> [Raw data]

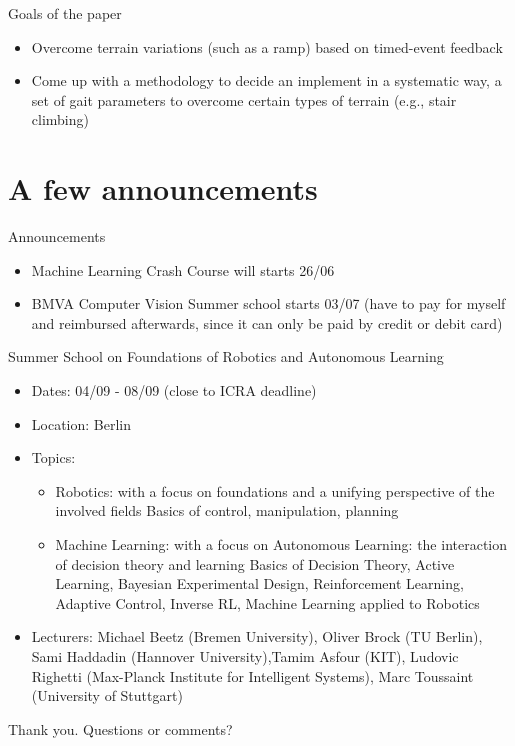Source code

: \documentclass{beamer}
\begin{document}
\begin{frame}{Goals of the paper}
\begin{itemize}\setlength\itemsep{3em}
\item Overcome terrain variations (such as a ramp) based on timed-event feedback 
\item Come up with a methodology to decide an implement in a systematic way, a set of gait parameters to overcome certain types of terrain (e.g., stair climbing)
\end{itemize}
\end{frame}

\section{A few announcements}

\begin{frame}{Announcements}
\begin{itemize}\setlength\itemsep{3em}

\item Machine Learning Crash Course will starts 26/06
\item BMVA Computer Vision Summer school starts 03/07 (have to pay for myself and reimbursed afterwards, since it can only be paid by credit or debit card)
\end{itemize}
\end{frame}

\begin{frame}
 Summer School on Foundations of Robotics and Autonomous Learning 
\begin{itemize}
\item Dates: 04/09 - 08/09 (close to ICRA deadline)
\item Location: Berlin
\item Topics: 
\begin{itemize}
\item Robotics: with a focus on foundations and a unifying perspective of the involved fields
    Basics of control, manipulation, planning

\item Machine Learning: with a focus on Autonomous Learning: the interaction of decision theory and learning
    Basics of Decision Theory, Active Learning, Bayesian Experimental Design, Reinforcement Learning, Adaptive Control, Inverse RL, Machine Learning applied to Robotics
\end{itemize}
\item Lecturers: Michael Beetz (Bremen University), Oliver Brock (TU Berlin), Sami Haddadin (Hannover University),Tamim Asfour (KIT), Ludovic Righetti (Max-Planck Institute for Intelligent Systems), Marc Toussaint (University of Stuttgart) 
\end{itemize}
\end{frame}

\begin{frame}
 \hspace{2cm} Thank you. Questions or comments?
\end{frame}
\end{document}
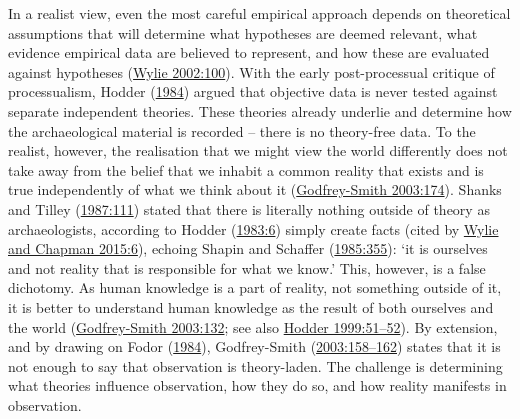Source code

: \documentclass[
  12pt,
  a4paper,
  oneside]{book}
\begin{document}
In a realist view, even the most careful empirical approach depends on theoretical assumptions that will determine what hypotheses are deemed relevant, what evidence empirical data are believed to represent, and how these are evaluated against hypotheses (\protect\hyperlink{ref-wylie2002}{Wylie 2002:100}). With the early post-processual critique of processualism, Hodder (\protect\hyperlink{ref-hodder1984}{1984}) argued that objective data is never tested against separate independent theories. These theories already underlie and determine how the archaeological material is recorded -- there is no theory-free data. To the realist, however, the realisation that we might view the world differently does not take away from the belief that we inhabit a common reality that exists and is true independently of what we think about it (\protect\hyperlink{ref-godfrey-smith2003}{Godfrey-Smith 2003:174}). Shanks and Tilley (\protect\hyperlink{ref-shanks1987}{1987:111}) stated that \textquotesingle there is literally nothing outside of theory\textquotesingle{} as archaeologists, according to Hodder (\protect\hyperlink{ref-hodder1983}{1983:6}) simply \textquotesingle create facts\textquotesingle{} (cited by \protect\hyperlink{ref-wylie2015}{Wylie and Chapman 2015:6}), echoing Shapin and Schaffer (\protect\hyperlink{ref-shapin1985}{1985:355}): `it is ourselves and not reality that is responsible for what we know.' This, however, is a false dichotomy. As human knowledge is a part of reality, not something outside of it, it is better to understand human knowledge as the result of both ourselves and the world (\protect\hyperlink{ref-godfrey-smith2003}{Godfrey-Smith 2003:132}; see also \protect\hyperlink{ref-hodder1999}{Hodder 1999:51--52}). By extension, and by drawing on Fodor (\protect\hyperlink{ref-fodor1984}{1984}), Godfrey-Smith (\protect\hyperlink{ref-godfrey-smith2003}{2003:158--162}) states that it is not enough to say that observation is theory-laden. The challenge is determining what theories influence observation, how they do so, and how reality manifests in observation.
\end{document}
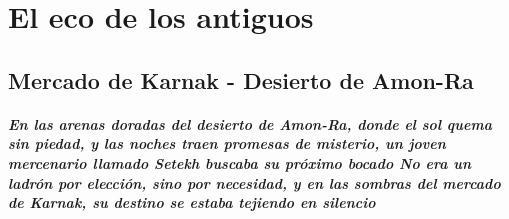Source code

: \section{El eco de los antiguos}
\subsection{Mercado de Karnak - Desierto de Amon-Ra}
\paragraph{\textit{En las arenas doradas del desierto de Amon-Ra, donde el sol quema sin piedad, y las noches traen promesas de misterio, un joven mercenario llamado Setekh buscaba su próximo bocado
No era un ladrón por elección, sino por necesidad, y en las sombras del mercado de Karnak, su destino se estaba tejiendo en silencio}\\}

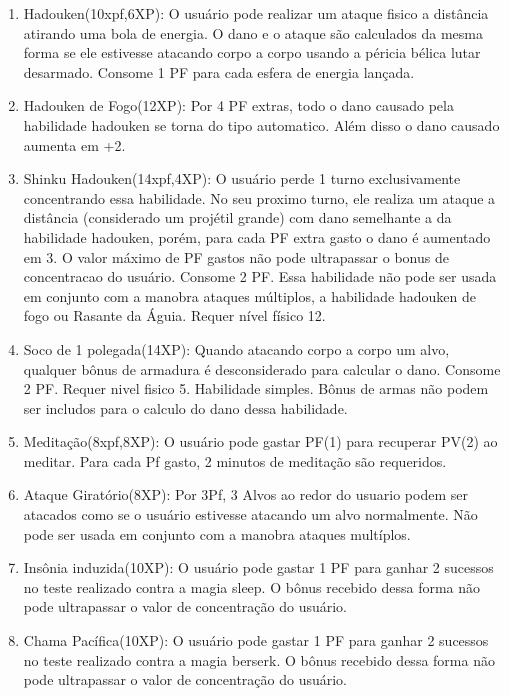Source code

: \begin{enumerate}
  	\item Hadouken(10xpf,6XP): O usuário pode realizar um ataque fisico a distância atirando uma bola de energia. O dano e o ataque são calculados da mesma forma se ele estivesse atacando corpo a corpo usando a péricia bélica lutar desarmado. Consome 1 PF para cada esfera de energia lançada. 
  
\item Hadouken de Fogo(12XP): Por 4 PF extras, todo o dano causado pela habilidade hadouken se torna do tipo automatico. Além disso o dano causado aumenta em +2.  

  	\item Shinku Hadouken(14xpf,4XP): O usuário perde 1 turno exclusivamente concentrando essa habilidade. No seu proximo turno, ele realiza um ataque a distância (considerado um projétil grande) com dano semelhante a da habilidade hadouken, porém, para cada PF extra gasto o dano é aumentado em 3. O valor máximo de PF gastos não pode ultrapassar o bonus de concentracao do usuário. Consome 2 PF. Essa habilidade não pode ser usada em conjunto com a manobra ataques múltiplos, a habilidade hadouken de fogo ou Rasante da Águia. Requer nível físico 12.

  	\item Soco de 1 polegada(14XP): Quando atacando corpo a corpo um alvo, qualquer bônus de armadura é desconsiderado para calcular o dano. Consome 2 PF. Requer nivel fisico 5. Habilidade simples. Bônus de armas não podem ser includos para o calculo do dano dessa habilidade.
  	
  	\item Meditação(8xpf,8XP): O usuário pode gastar PF(1) para recuperar PV(2) ao meditar. Para cada Pf gasto, 2 minutos de meditação são requeridos. 
  
  	\item Ataque Giratório(8XP): Por 3Pf, 3 Alvos ao redor do usuario podem ser atacados como se o usuário estivesse atacando um alvo normalmente. Não pode ser usada em conjunto com a manobra ataques multíplos.

	\item Insônia induzida(10XP): O usuário pode gastar 1 PF para ganhar 2 sucessos no teste realizado contra a magia sleep. O bônus recebido dessa forma não pode ultrapassar o valor de concentração do usuário.

	\item Chama Pacífica(10XP): O usuário pode gastar 1 PF para ganhar 2 sucessos no teste realizado contra a magia berserk. O bônus recebido dessa forma não pode ultrapassar o valor de concentração do usuário.  


\end{enumerate}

> [What you need to do] From the first record to the last, restate everything exactly but omit the pictures.

> [Solution for this problem]
Source code

: \documentclass{beamer}
\begin{document}
\begin{frame}{Goals of the paper}
\begin{itemize}\setlength\itemsep{3em}
\item Overcome terrain variations (such as a ramp) based on timed-event feedback 
\item Come up with a methodology to decide an implement in a systematic way, a set of gait parameters to overcome certain types of terrain (e.g., stair climbing)
\end{itemize}
\end{frame}

\section{A few announcements}

\begin{frame}{Announcements}
\begin{itemize}\setlength\itemsep{3em}

\item Machine Learning Crash Course will starts 26/06
\item BMVA Computer Vision Summer school starts 03/07 (have to pay for myself and reimbursed afterwards, since it can only be paid by credit or debit card)
\end{itemize}
\end{frame}

\begin{frame}
 Summer School on Foundations of Robotics and Autonomous Learning 
\begin{itemize}
\item Dates: 04/09 - 08/09 (close to ICRA deadline)
\item Location: Berlin
\item Topics: 
\begin{itemize}
\item Robotics: with a focus on foundations and a unifying perspective of the involved fields
    Basics of control, manipulation, planning

\item Machine Learning: with a focus on Autonomous Learning: the interaction of decision theory and learning
    Basics of Decision Theory, Active Learning, Bayesian Experimental Design, Reinforcement Learning, Adaptive Control, Inverse RL, Machine Learning applied to Robotics
\end{itemize}
\item Lecturers: Michael Beetz (Bremen University), Oliver Brock (TU Berlin), Sami Haddadin (Hannover University),Tamim Asfour (KIT), Ludovic Righetti (Max-Planck Institute for Intelligent Systems), Marc Toussaint (University of Stuttgart) 
\end{itemize}
\end{frame}

\begin{frame}
 \hspace{2cm} Thank you. Questions or comments?
\end{frame}
\end{document}
Source code

: \documentclass[
  12pt,
  a4paper,
  oneside]{book}
\begin{document}
In a realist view, even the most careful empirical approach depends on theoretical assumptions that will determine what hypotheses are deemed relevant, what evidence empirical data are believed to represent, and how these are evaluated against hypotheses (\protect\hyperlink{ref-wylie2002}{Wylie 2002:100}). With the early post-processual critique of processualism, Hodder (\protect\hyperlink{ref-hodder1984}{1984}) argued that objective data is never tested against separate independent theories. These theories already underlie and determine how the archaeological material is recorded -- there is no theory-free data. To the realist, however, the realisation that we might view the world differently does not take away from the belief that we inhabit a common reality that exists and is true independently of what we think about it (\protect\hyperlink{ref-godfrey-smith2003}{Godfrey-Smith 2003:174}). Shanks and Tilley (\protect\hyperlink{ref-shanks1987}{1987:111}) stated that \textquotesingle there is literally nothing outside of theory\textquotesingle{} as archaeologists, according to Hodder (\protect\hyperlink{ref-hodder1983}{1983:6}) simply \textquotesingle create facts\textquotesingle{} (cited by \protect\hyperlink{ref-wylie2015}{Wylie and Chapman 2015:6}), echoing Shapin and Schaffer (\protect\hyperlink{ref-shapin1985}{1985:355}): `it is ourselves and not reality that is responsible for what we know.' This, however, is a false dichotomy. As human knowledge is a part of reality, not something outside of it, it is better to understand human knowledge as the result of both ourselves and the world (\protect\hyperlink{ref-godfrey-smith2003}{Godfrey-Smith 2003:132}; see also \protect\hyperlink{ref-hodder1999}{Hodder 1999:51--52}). By extension, and by drawing on Fodor (\protect\hyperlink{ref-fodor1984}{1984}), Godfrey-Smith (\protect\hyperlink{ref-godfrey-smith2003}{2003:158--162}) states that it is not enough to say that observation is theory-laden. The challenge is determining what theories influence observation, how they do so, and how reality manifests in observation.
\end{document}
Source code

: \section{El eco de los antiguos}
\subsection{Mercado de Karnak - Desierto de Amon-Ra}
\paragraph{\textit{En las arenas doradas del desierto de Amon-Ra, donde el sol quema sin piedad, y las noches traen promesas de misterio, un joven mercenario llamado Setekh buscaba su próximo bocado
No era un ladrón por elección, sino por necesidad, y en las sombras del mercado de Karnak, su destino se estaba tejiendo en silencio}\\}

Source code

: \begin{enumerate}
  	\item Hadouken(10xpf,6XP): O usuário pode realizar um ataque fisico a distância atirando uma bola de energia. O dano e o ataque são calculados da mesma forma se ele estivesse atacando corpo a corpo usando a péricia bélica lutar desarmado. Consome 1 PF para cada esfera de energia lançada. 
  
\item Hadouken de Fogo(12XP): Por 4 PF extras, todo o dano causado pela habilidade hadouken se torna do tipo automatico. Além disso o dano causado aumenta em +2.  

  	\item Shinku Hadouken(14xpf,4XP): O usuário perde 1 turno exclusivamente concentrando essa habilidade. No seu proximo turno, ele realiza um ataque a distância (considerado um projétil grande) com dano semelhante a da habilidade hadouken, porém, para cada PF extra gasto o dano é aumentado em 3. O valor máximo de PF gastos não pode ultrapassar o bonus de concentracao do usuário. Consome 2 PF. Essa habilidade não pode ser usada em conjunto com a manobra ataques múltiplos, a habilidade hadouken de fogo ou Rasante da Águia. Requer nível físico 12.

  	\item Soco de 1 polegada(14XP): Quando atacando corpo a corpo um alvo, qualquer bônus de armadura é desconsiderado para calcular o dano. Consome 2 PF. Requer nivel fisico 5. Habilidade simples. Bônus de armas não podem ser includos para o calculo do dano dessa habilidade.
  	
  	\item Meditação(8xpf,8XP): O usuário pode gastar PF(1) para recuperar PV(2) ao meditar. Para cada Pf gasto, 2 minutos de meditação são requeridos. 
  
  	\item Ataque Giratório(8XP): Por 3Pf, 3 Alvos ao redor do usuario podem ser atacados como se o usuário estivesse atacando um alvo normalmente. Não pode ser usada em conjunto com a manobra ataques multíplos.

	\item Insônia induzida(10XP): O usuário pode gastar 1 PF para ganhar 2 sucessos no teste realizado contra a magia sleep. O bônus recebido dessa forma não pode ultrapassar o valor de concentração do usuário.

	\item Chama Pacífica(10XP): O usuário pode gastar 1 PF para ganhar 2 sucessos no teste realizado contra a magia berserk. O bônus recebido dessa forma não pode ultrapassar o valor de concentração do usuário.  


\end{enumerate}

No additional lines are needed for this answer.